お疲れ魔術師は休みたい

玄武 水滉

第1話 忘れ物






「ほらほら、泣かないの。僕の弟子でしょ?」


「だってぇ……!」


 泣きじゃくる我が弟子を見て、思わずため息が出る。

 今日は待ちに待った出発の日。弟子が魔術師として大成する為、各地の高名な魔術師の元へ向かう旅の始まりの日。

 以前から行く様に言っていたが、まさか一人で行くとは思っていなかったらしく、今こうして涙を流しながら僕に着いてくる様に言っている。


「師匠も来るんじゃないんですかぁ……」


「僕が一緒に来たら修行にならないでしょ。というか大方僕に任せてサボる気なのが透けてるよ」


「うぐっ……!」


 なんで分かったんだといった顔をしているが、何年君の師匠をしてきたと思っているんだ。

 いい加減あきらめる様に言うと、弟子は目元に溜まった涙を袖で拭った。そして意を決した様に口を開いた。


「早めに帰ってきます!!!」


「ちゃんと修行してきなさい……僕の書いた手紙があれば、きっと力になってくれるんだから。目的を忘れちゃいけないよ?」


「分かってます! その代わりに、旅から戻ってきたらご褒美下さい!」


「ご褒美?」


 ご褒美か。うーん、何をあげれば良いんだか。一級品の杖でもあげるか? いや、それとも特別なペンダントでも……。

 そう思った矢先、弟子は言い難そうにしながらも、その口を開いた。


「し、師匠のお顔を見せてもらえないでしょうか……?」


「僕の顔?」


 僕の顔を見せて欲しいとは珍しい。

 現状、僕の顔は誰の目から見ても真っ黒な穴に見えているはずだ。どの角度から光を当てても晴れる事のない黒。手を伸ばせば飲み込まれてしまう様な。

 どうしてこんな顔なのかについては深い深い理由があるのだが、まぁそれは置いといて。弟子がどうして僕の顔を見たいと言ったのか。


「師匠は笑顔が大事というのに、私には笑顔を見せてくれません……私は師匠の笑顔が見たいです!」


 もっと仲良くなりたいんです! と意を決した様な目で見られては弱い。確かに弟子に笑顔は大切だと言ってきたが、ここにきてそれを逆手に取られるとは思わなかった。というか取られるって考えに至らなかったのが僕の落ち度だ。

 そんな見るものでは無いのだが、旅のご褒美としてと言われてしまっては致し方無い。


「分かった……旅から帰ってきたら、僕は満面の笑みで君をお出迎えしよう。これでどうだい?」


「ありがとうございます! じゃあ行ってきますね、師匠!」


「あぁ、いってらっしゃ……ってもういないか」


 本当に早く帰ってくる気なのか、手を振って見送ろうとしたら既にそこに姿はなかった。相変わらず足だけは速い弟子だ。


 さてさて、やっとゆっくり出来る。

 確かに弟子を旅に出したのは、弟子自身の修行のためという目的もあるが、それはあくまでも理由の内の半分。もう半分は少し休みたかったのである。

 弟子を育てるという経験は初めてだったが、非常に大変なのだと初めて分かった。少女一人でこれなのだから、世の中の母親達には頭が上がらない。

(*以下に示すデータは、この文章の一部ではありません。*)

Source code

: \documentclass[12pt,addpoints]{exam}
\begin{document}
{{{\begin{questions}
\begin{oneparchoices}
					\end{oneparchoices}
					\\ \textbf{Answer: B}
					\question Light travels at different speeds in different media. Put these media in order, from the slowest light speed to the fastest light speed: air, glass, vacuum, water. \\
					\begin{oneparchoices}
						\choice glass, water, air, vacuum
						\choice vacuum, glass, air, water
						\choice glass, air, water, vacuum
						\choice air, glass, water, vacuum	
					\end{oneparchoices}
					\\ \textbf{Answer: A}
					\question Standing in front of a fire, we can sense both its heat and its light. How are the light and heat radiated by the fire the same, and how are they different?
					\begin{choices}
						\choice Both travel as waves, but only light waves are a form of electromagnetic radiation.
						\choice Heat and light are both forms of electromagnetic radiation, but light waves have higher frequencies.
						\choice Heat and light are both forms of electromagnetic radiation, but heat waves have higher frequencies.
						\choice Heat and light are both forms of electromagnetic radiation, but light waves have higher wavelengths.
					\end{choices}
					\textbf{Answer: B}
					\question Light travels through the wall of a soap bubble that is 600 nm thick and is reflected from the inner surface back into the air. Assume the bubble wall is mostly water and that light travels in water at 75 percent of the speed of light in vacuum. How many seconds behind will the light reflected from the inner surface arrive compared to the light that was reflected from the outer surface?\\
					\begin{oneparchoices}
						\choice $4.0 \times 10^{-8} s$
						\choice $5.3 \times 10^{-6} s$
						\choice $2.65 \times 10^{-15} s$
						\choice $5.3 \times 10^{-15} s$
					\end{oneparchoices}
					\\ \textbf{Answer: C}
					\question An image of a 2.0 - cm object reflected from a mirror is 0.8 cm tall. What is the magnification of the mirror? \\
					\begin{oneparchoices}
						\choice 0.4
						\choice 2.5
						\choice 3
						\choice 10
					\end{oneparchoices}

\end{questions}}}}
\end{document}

 それでも何とか旅に出しても問題ないぐらいまで、何とか教えられたのは褒めて欲しい。これで漸くゆっくり出来るだろう。

 何せ旅は五人の魔術師に教えを乞うまでは終わらない。かなりの時間がかかるはずだ。

 その間に街巡りをしてスイーツを食べて、良い景色を見ながら眠るのだ。久しぶりの僕へのご褒美だ。

 早速出発しよう、本当にすぐ帰ってくるかもしれないからね。そう思い、荷物をまとめ始めた所で、僕は気が付いた。いや、気が付いてしまった。


「あ、あぁ……!」


 思わず頭を抱えてしまった僕は悪くない。

 テーブルの上。僕の名前が書かれた手紙。間違いない、今回の旅で最も重要な僕の手紙だ。これがなければ弟子は僕の弟子だと判別出来ない、つまりは魔術師に教えてもらえない。

 慌てて謁見の術を使って弟子の位置を確認する。目の前に浮かんだ水に弟子の翔ける姿が見える。

 やばい、気がついていない上に、もう近くの町まで着こうとしている。流石僕の弟子、足だけは速い。

 感心している場合じゃない。手紙を掴んだ僕は、ローブ姿のまま家を飛び出した。


 目指すはここから北西の街 ユースティア。既に着いているであろう僕の馬鹿弟子に手紙を渡す為、僕は魔術を使って先を急いだ。